Dear friends, do not be surprised at the painful trial you are suffering as though something strange were happening to you… (I Peter 4:12)
I am constantly surprised by my level of suffering. I don’t say this as a victim or as a martyr or to make you feel sorry for me. Or even to complain. But seriously, when I look back on this sweet little life of mine, I really think I’ve had a lot of hard knocks. (Keep in mind, the entire picture is glorious and I really do feel that every day.) But really, lots and lots of hard stuff.
And I was thinking about people I know who don’t care to explore their spiritual side and therefore don’t claim to follow Jesus and how some of their lives seem to be filled with a certain ease that I can’t seem to grasp.
And it’s occurred to me how my life must be so very unattractive to people looking in…I can’t think of one person who doesn’t know Jesus looking at my current circumstances and thinking, “Wow, I so want to be a Christian if that’s what it looks like!” No one would say that. I couldn’t even say that. (Granted, I’m in a sucky season.)
I said to a friend just last week, “Is it my imagination, or are our lives harder than those who don’t believe in Jesus?” I already knew the answer, but it helps to hear it come from someone else from time to time. And she replied, resoundingly, “Yes! I wish we didn’t have to think about two-thirds of the things we have to think about. And of course, we have an enemy!” Oh yeh, I forget that one.

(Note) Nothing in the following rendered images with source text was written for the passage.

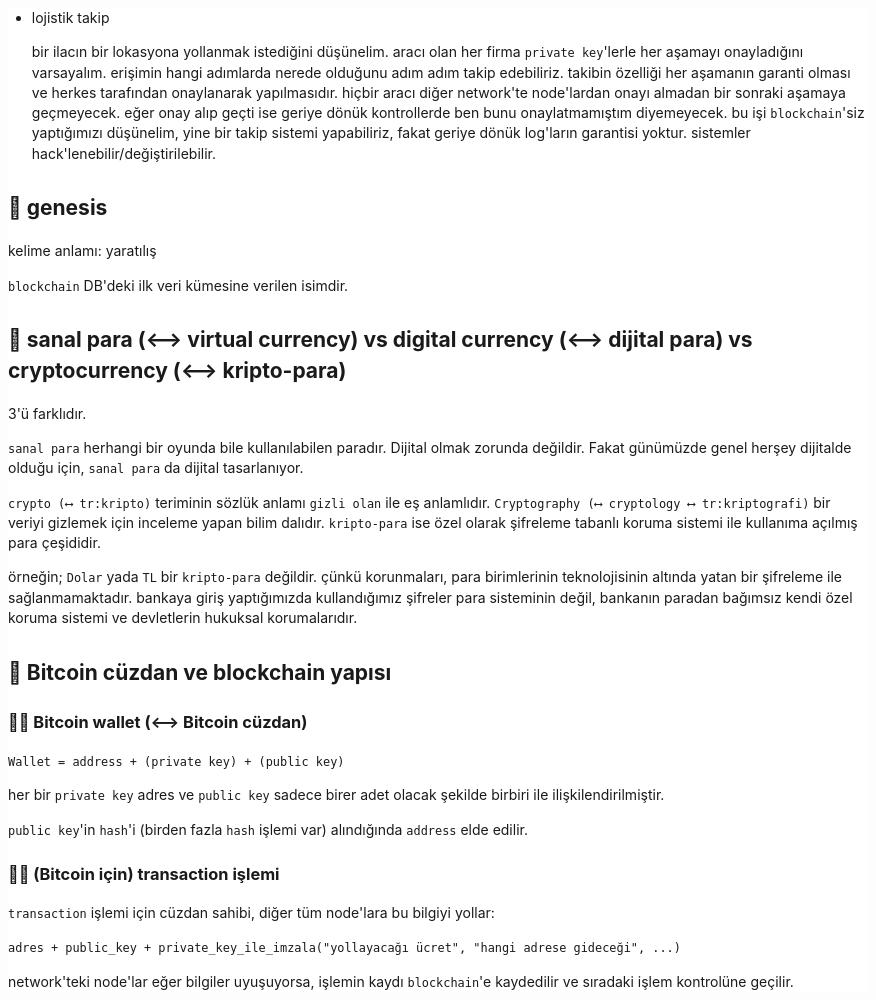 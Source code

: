 - lojistik takip

  bir ilacın bir lokasyona yollanmak istediğini düşünelim. aracı olan her firma `private key`'lerle her aşamayı onayladığını varsayalım. erişimin hangi adımlarda nerede olduğunu adım adım takip edebiliriz. takibin özelliği her aşamanın garanti olması ve herkes tarafından onaylanarak yapılmasıdır. hiçbir aracı diğer network'te node'lardan onayı almadan bir sonraki aşamaya geçmeyecek. eğer onay alıp geçti ise geriye dönük kontrollerde ben bunu onaylatmamıştım diyemeyecek. bu işi `blockchain`'siz yaptığımızı düşünelim, yine bir takip sistemi yapabiliriz, fakat geriye dönük log'ların garantisi yoktur. sistemler hack'lenebilir/değiştirilebilir.

## 📌 genesis

kelime anlamı: yaratılış

`blockchain` DB'deki ilk veri kümesine verilen isimdir.

## 📌 sanal para (⟷ virtual currency) vs digital currency (⟷ dijital para) vs cryptocurrency (⟷ kripto-para)

3'ü farklıdır.

`sanal para` herhangi bir oyunda bile kullanılabilen paradır. Dijital olmak zorunda değildir. Fakat günümüzde genel herşey dijitalde olduğu için, `sanal para` da dijital tasarlanıyor.

`crypto (⟷ tr:kripto)` teriminin sözlük anlamı `gizli olan` ile eş anlamlıdır. `Cryptography (⟷ cryptology ⟷ tr:kriptografi)` bir veriyi gizlemek için inceleme yapan bilim dalıdır. `kripto-para` ise özel olarak şifreleme tabanlı koruma sistemi ile kullanıma açılmış para çeşididir.

örneğin; `Dolar` yada `TL` bir `kripto-para` değildir. çünkü korunmaları, para birimlerinin teknolojisinin altında yatan bir şifreleme ile sağlanmamaktadır. bankaya giriş yaptığımızda kullandığımız şifreler para sisteminin değil, bankanın paradan bağımsız kendi özel koruma sistemi ve devletlerin hukuksal korumalarıdır.

## 📌 Bitcoin cüzdan ve blockchain yapısı

### 📌📌 Bitcoin wallet (⟷ Bitcoin cüzdan)

`Wallet = address + (private key) + (public key)`

her bir `private key` adres ve `public key` sadece birer adet olacak şekilde birbiri ile ilişkilendirilmiştir.

`public key`'in `hash`'i (birden fazla `hash` işlemi var) alındığında `address` elde edilir.

### 📌📌 (Bitcoin için) transaction işlemi

`transaction` işlemi için cüzdan sahibi, diğer tüm node'lara bu bilgiyi yollar:

```text
adres + public_key + private_key_ile_imzala("yollayacağı ücret", "hangi adrese gideceği", ...)
```

network'teki node'lar eğer bilgiler uyuşuyorsa, işlemin kaydı `blockchain`'e kaydedilir ve sıradaki işlem kontrolüne geçilir.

And then there’s what we’re told in Scripture:
…but rejoice that you participate in the sufferings of Christ, so that you may be overjoyed when his glory is revealed. (I Peter 4:13)

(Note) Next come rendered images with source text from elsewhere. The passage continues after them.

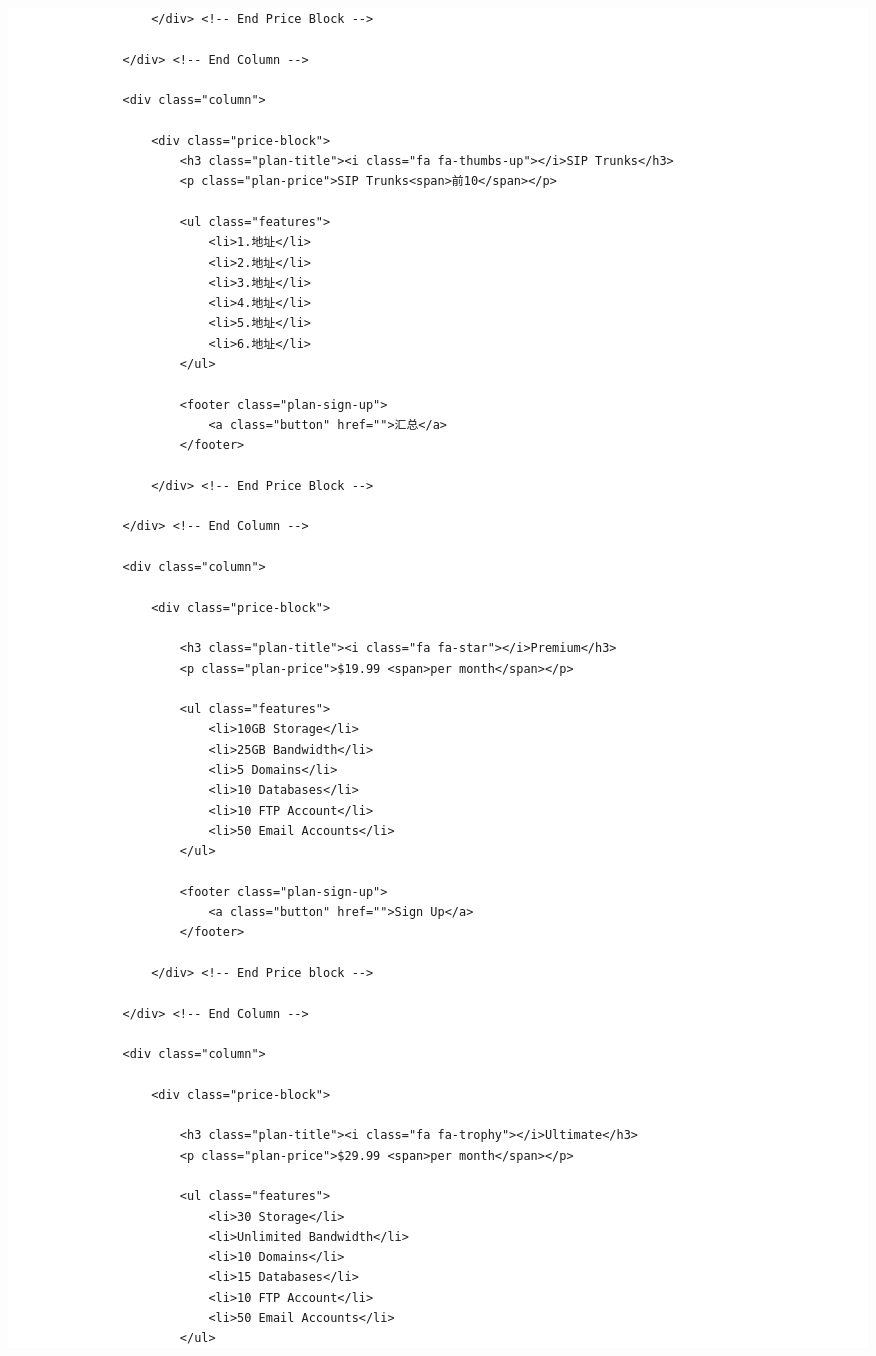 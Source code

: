                         </div> <!-- End Price Block -->

                    </div> <!-- End Column -->

                    <div class="column">

                        <div class="price-block">
                            <h3 class="plan-title"><i class="fa fa-thumbs-up"></i>SIP Trunks</h3>
                            <p class="plan-price">SIP Trunks<span>前10</span></p>

                            <ul class="features">
                                <li>1.地址</li>
                                <li>2.地址</li>
                                <li>3.地址</li>
                                <li>4.地址</li>
                                <li>5.地址</li>
                                <li>6.地址</li>
                            </ul>

                            <footer class="plan-sign-up">
                                <a class="button" href="">汇总</a>
                            </footer>

                        </div> <!-- End Price Block -->

                    </div> <!-- End Column -->

                    <div class="column">

                        <div class="price-block">

                            <h3 class="plan-title"><i class="fa fa-star"></i>Premium</h3>
                            <p class="plan-price">$19.99 <span>per month</span></p>

                            <ul class="features">
                                <li>10GB Storage</li>
                                <li>25GB Bandwidth</li>
                                <li>5 Domains</li>
                                <li>10 Databases</li>
                                <li>10 FTP Account</li>
                                <li>50 Email Accounts</li>
                            </ul>

                            <footer class="plan-sign-up">
                                <a class="button" href="">Sign Up</a>
                            </footer>

                        </div> <!-- End Price block -->

                    </div> <!-- End Column -->

                    <div class="column">

                        <div class="price-block">

                            <h3 class="plan-title"><i class="fa fa-trophy"></i>Ultimate</h3>
                            <p class="plan-price">$29.99 <span>per month</span></p>

                            <ul class="features">
                                <li>30 Storage</li>
                                <li>Unlimited Bandwidth</li>
                                <li>10 Domains</li>
                                <li>15 Databases</li>
                                <li>10 FTP Account</li>
                                <li>50 Email Accounts</li>
                            </ul>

Author Larry Crabb says that while Christ is preparing a place for you and me, the Holy Spirit is preparing us to meet Jesus face to face. And our trials are what complete us and prepare us.

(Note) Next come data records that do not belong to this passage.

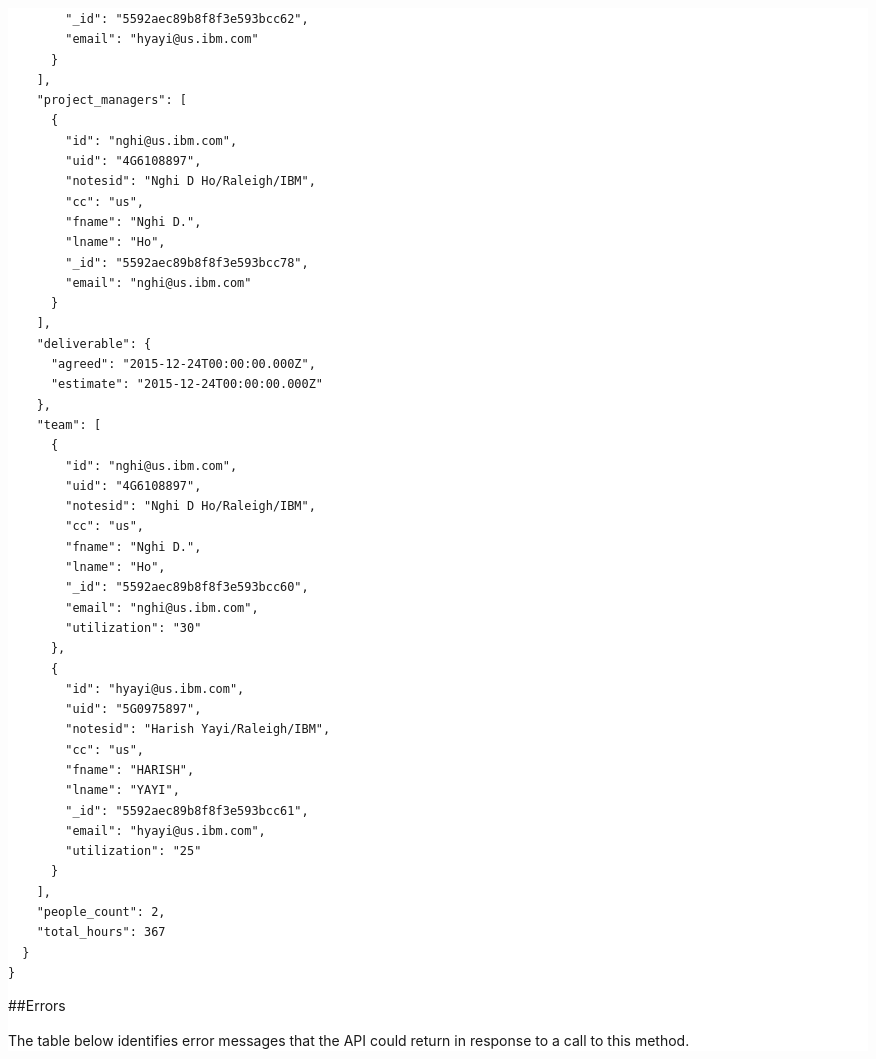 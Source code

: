 	        "_id": "5592aec89b8f8f3e593bcc62",
	        "email": "hyayi@us.ibm.com"
	      }
	    ],
	    "project_managers": [
	      {
	        "id": "nghi@us.ibm.com",
	        "uid": "4G6108897",
	        "notesid": "Nghi D Ho/Raleigh/IBM",
	        "cc": "us",
	        "fname": "Nghi D.",
	        "lname": "Ho",
	        "_id": "5592aec89b8f8f3e593bcc78",
	        "email": "nghi@us.ibm.com"
	      }
	    ],
	    "deliverable": {
	      "agreed": "2015-12-24T00:00:00.000Z",
	      "estimate": "2015-12-24T00:00:00.000Z"
	    },
	    "team": [
	      {
	        "id": "nghi@us.ibm.com",
	        "uid": "4G6108897",
	        "notesid": "Nghi D Ho/Raleigh/IBM",
	        "cc": "us",
	        "fname": "Nghi D.",
	        "lname": "Ho",
	        "_id": "5592aec89b8f8f3e593bcc60",
	        "email": "nghi@us.ibm.com",
	        "utilization": "30"
	      },
	      {
	        "id": "hyayi@us.ibm.com",
	        "uid": "5G0975897",
	        "notesid": "Harish Yayi/Raleigh/IBM",
	        "cc": "us",
	        "fname": "HARISH",
	        "lname": "YAYI",
	        "_id": "5592aec89b8f8f3e593bcc61",
	        "email": "hyayi@us.ibm.com",
	        "utilization": "25"
	      }
	    ],
	    "people_count": 2,
	    "total_hours": 367
	  }
	}

##Errors

The table below identifies error messages that the API could return in
response to a call to this method.
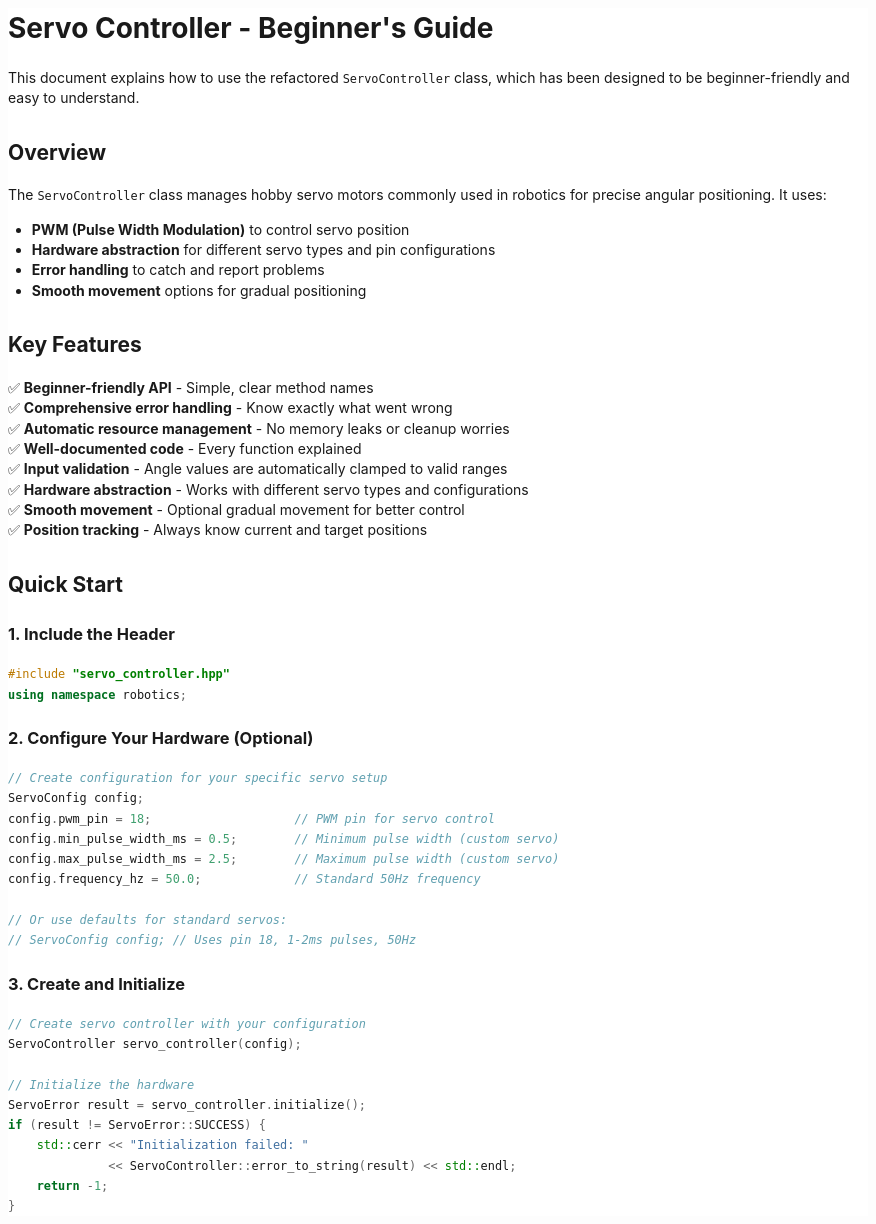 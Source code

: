 # Servo Controller - Beginner's Guide

This document explains how to use the refactored `ServoController` class, which has been designed to be beginner-friendly and easy to understand.

## Overview

The `ServoController` class manages hobby servo motors commonly used in robotics for precise angular positioning. It uses:
- **PWM (Pulse Width Modulation)** to control servo position
- **Hardware abstraction** for different servo types and pin configurations
- **Error handling** to catch and report problems
- **Smooth movement** options for gradual positioning

## Key Features

✅ **Beginner-friendly API** - Simple, clear method names  
✅ **Comprehensive error handling** - Know exactly what went wrong  
✅ **Automatic resource management** - No memory leaks or cleanup worries  
✅ **Well-documented code** - Every function explained  
✅ **Input validation** - Angle values are automatically clamped to valid ranges  
✅ **Hardware abstraction** - Works with different servo types and configurations  
✅ **Smooth movement** - Optional gradual movement for better control  
✅ **Position tracking** - Always know current and target positions  

## Quick Start

### 1. Include the Header
```cpp
#include "servo_controller.hpp"
using namespace robotics;
```

### 2. Configure Your Hardware (Optional)
```cpp
// Create configuration for your specific servo setup
ServoConfig config;
config.pwm_pin = 18;                    // PWM pin for servo control
config.min_pulse_width_ms = 0.5;        // Minimum pulse width (custom servo)
config.max_pulse_width_ms = 2.5;        // Maximum pulse width (custom servo)
config.frequency_hz = 50.0;             // Standard 50Hz frequency

// Or use defaults for standard servos:
// ServoConfig config; // Uses pin 18, 1-2ms pulses, 50Hz
```

### 3. Create and Initialize
```cpp
// Create servo controller with your configuration
ServoController servo_controller(config);

// Initialize the hardware
ServoError result = servo_controller.initialize();
if (result != ServoError::SUCCESS) {
    std::cerr << "Initialization failed: " 
              << ServoController::error_to_string(result) << std::endl;
    return -1;
}
```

There is a reason that our lives may at times feel harder than those who don’t even think about God. Much needs to be accomplished in us to prepare us for our Lord. And that takes time and patience and working things out in ways that we can’t even fathom here and now. But here’s where faith comes in because we must choose to believe that whatever we go through here and now, it will be so very worth it there and then.
And the God of all grace, who called you to his eternal glory in Christ, after you have suffered a little while, will himself restore you and make you strong, firm and steadfast. (I Peter 5:10)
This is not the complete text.